What's the deal with empty models in first-order logic?
Asaf's answer here reminded me of something that should have been bothering me ever since I learned about it, but which I had more or less forgotten about. In first-order logic, there is a convention to only work with non-empty models of a theory $T$. The reason usually given is that the sentences $(\forall x)(x = x)$ and $(\forall x)(x \neq x)$ both hold in the "empty model" of $T$, so if we want the set of sentences satisfied by a model to be consistent, we need to disallow the empty model.
This smells fishy to me. I can't imagine that a sufficiently categorical setup of first-order logic (in terms of functors $C_T \to \text{Set}$ preserving some structure, where $C_T$ is the "free model of $T$" in an appropriate sense) would have this defect, or if it did it would have it for a reason. So something is incomplete about the standard setup of first-order logic, but I don't know what it could be.
The above looks like an example of too simple to be simple, except that I can't explain it to myself in the same way that I can explain other examples.
Both $(\forall x)(x = x)$ and $(\forall x)(x \not = x)$ do hold in the empty model, and it's perfectly consistent. What we lose when we move to empty models, as Qiaochu Yuan points out, are certain inference rules that we're used to.
For first-order languages that include equality, the set $S$ of statements that are true all models (empty or not) is a proper subset of the set $S_N$ of statements that are true in all nonempty models. Because the vast majority of models we are interested in are nonempty, in logic we typically look at sets of inference rules that generate $S_N$ rather than rules that generate $S$.
One particular example where this is useful is the algorithm to put a formula into prenex normal form, which is only correct when we limit to nonempty models. For example, the formula $(\forall x)(x \not = x) \land \bot$ is false in every model, but its prenex normal form $(\forall x)(x \not = x \land \bot)$ is true in the empty model. The marginal benefit of considering the empty model doesn't outweigh the loss of the beautiful algorithm for prenex normal form that works for every other model. In the rare cases when we do need to consider empty models, we realize we have to work with alternative inference rules; it just isn't usually worth the trouble.
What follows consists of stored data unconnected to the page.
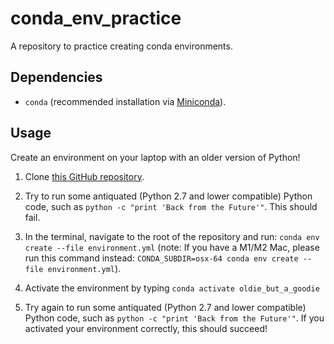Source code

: # conda_env_practice
A repository to practice creating conda environments.

## Dependencies

- `conda` (recommended installation via [Miniconda](https://docs.conda.io/en/latest/miniconda.html)).

## Usage

Create an environment on your laptop with an older version of Python!

1. Clone [this GitHub repository](https://github.com/ttimbers/conda_env_practice/blob/main/README.md).

2. Try to run some antiquated (Python 2.7 and lower compatible) Python code, such as `python -c "print 'Back from the Future'"`. This should fail.

3. In the terminal, navigate to the root of the repository and run: `conda env create --file environment.yml` (note: If you have a M1/M2 Mac, please run this command instead: `CONDA_SUBDIR=osx-64 conda env create --file environment.yml`).

4. Activate the environment by typing `conda activate oldie_but_a_goodie` 

5. Try again to run some antiquated (Python 2.7 and lower compatible) Python code, such as `python -c "print 'Back from the Future'"`. If you activated your environment correctly, this should succeed!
From a different point of view, only considering nonempty models is analogous to only considering Hausdorff manifolds. But with the empty model there is only one object being ignored, which we can always treat as a special case if we need to think about it.
Isn't this a non-issue?
Many of the most common set-ups for the logical axioms were developed long ago, in a time when mathematicians (not just logicians) thought that they wanted to care only about non-empty structures, and so they made sure that $\exists x\, x=x$ was derivable in their logical system. They had to do this in order to have the completeness theorem, that every statement true in every intended model was derivable. And so those systems continue to have that property today.
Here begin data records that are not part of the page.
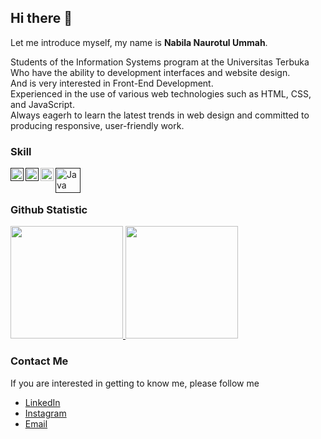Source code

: ## Hi there 👋


Let me introduce myself, my name is **Nabila Naurotul Ummah**.<br>

Students of the Information Systems program at the Universitas Terbuka <br>
Who have the ability to development interfaces and website design. <br>
And is very interested in Front-End Development. <br>
Experienced in the use of various web technologies such as HTML, CSS, and JavaScript.<br>
Always eagerh to learn the latest trends in web design and committed to producing responsive, user-friendly work.<br>


### Skill

  <!--HTML-->
  <a href=""><img align="left" alt="HTML" title="HTML" width="21px" src="https://upload.wikimedia.org/wikipedia/commons/thumb/3/38/HTML5_Badge.svg/768px-HTML5_Badge.svg.png?20110131171049" /></a>
    <!--CSS-->
  <a href=""><img align="left" alt="React" title="CSS" width="21px" src="https://upload.wikimedia.org/wikipedia/commons/thumb/6/62/CSS3_logo.svg/768px-CSS3_logo.svg.png?20210705212817" /></a>
  <!--JS-->
  <a href="#"><img align="left" alt="JavaScript" title="JavaScript" width="21px" src="https://upload.wikimedia.org/wikipedia/commons/9/99/Unofficial_JavaScript_logo_2.svg" /></a>
    <!--JAVA-->
  <a href=""><img align="left" alt="Java" title="Java" width="40px" src="https://wallpapers.com/images/hd/java-programming-language-logo-transparent-o1g0nwlhyeu1en7s-2.jpg" /></a>

  <br>
  <br>

### Github Statistic
<p align="left">
<a href="https://github.com/nanaachan12">
  <img height="180em" src="https://github-readme-stats-eight-theta.vercel.app/api?username=nanaachan12&show_icons=true&theme=algolia&include_all_commits=true&count_private=true"/>
  <img height="180em" src="https://github-readme-stats-eight-theta.vercel.app/api/top-langs/?username=nanaachan12&layout=compact&layout=compact&theme=algolia"/>
</a>
</p>

### Contact Me
If you are interested in getting to know me, please follow me
- <a href="www.linkedin.com/in/nabila-naurotul">LinkedIn</a>
- <a href="https://www.instagram.com/na.nachn_/?hl=en">Instagram</a>
- <a href="nabilanaurotul241@gmail.com">Email</a>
Meanwhile, many mathematicians developed a fancy to consider the empty structure seriously. So logicians developed logical systems that handle this, in which $\exists x\, x=x$ is not derivable. For example, this is always how I teach first order logic, and it is no problem at all. But as you point out in your answer, one does need to use a different logical set-up.
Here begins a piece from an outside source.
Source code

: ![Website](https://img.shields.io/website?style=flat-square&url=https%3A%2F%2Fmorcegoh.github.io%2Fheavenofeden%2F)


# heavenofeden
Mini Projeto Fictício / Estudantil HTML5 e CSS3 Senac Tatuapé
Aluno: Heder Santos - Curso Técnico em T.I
So if you care about it, then be sure to use the right logical axioms, since definitely you will not want to give up on the completeness theorem.
(This is just a minor addition to the other excellent answers.)
There are categorical foundations for model theory: Makkai and Reyes, First order categorical logic (LNM 611). Here is a quote from page 72:
An important point is that we allow the (partial) domains $M(s)$ of $M$ to be empty. In model theory, usually the domains are stipulated to be non-empty. This difference slightly effects what sequents are considered logically valid; c.f. below.
Okay, if this is the answer, it is quite silly. The axioms of first-order logic in my notes include
$$(\forall x) p \Rightarrow p[t/x]$$
which is manifestly false for the empty model and $p = \perp$ so should just be thrown out and replaced by the correct axiom
$$(\forall x) p \wedge (\exists x) \Rightarrow p[t/x].$$
Nothing changes except for the empty set, where the statement $(\forall x) \perp$ is true but $\perp$ is not, so there is no contradiction.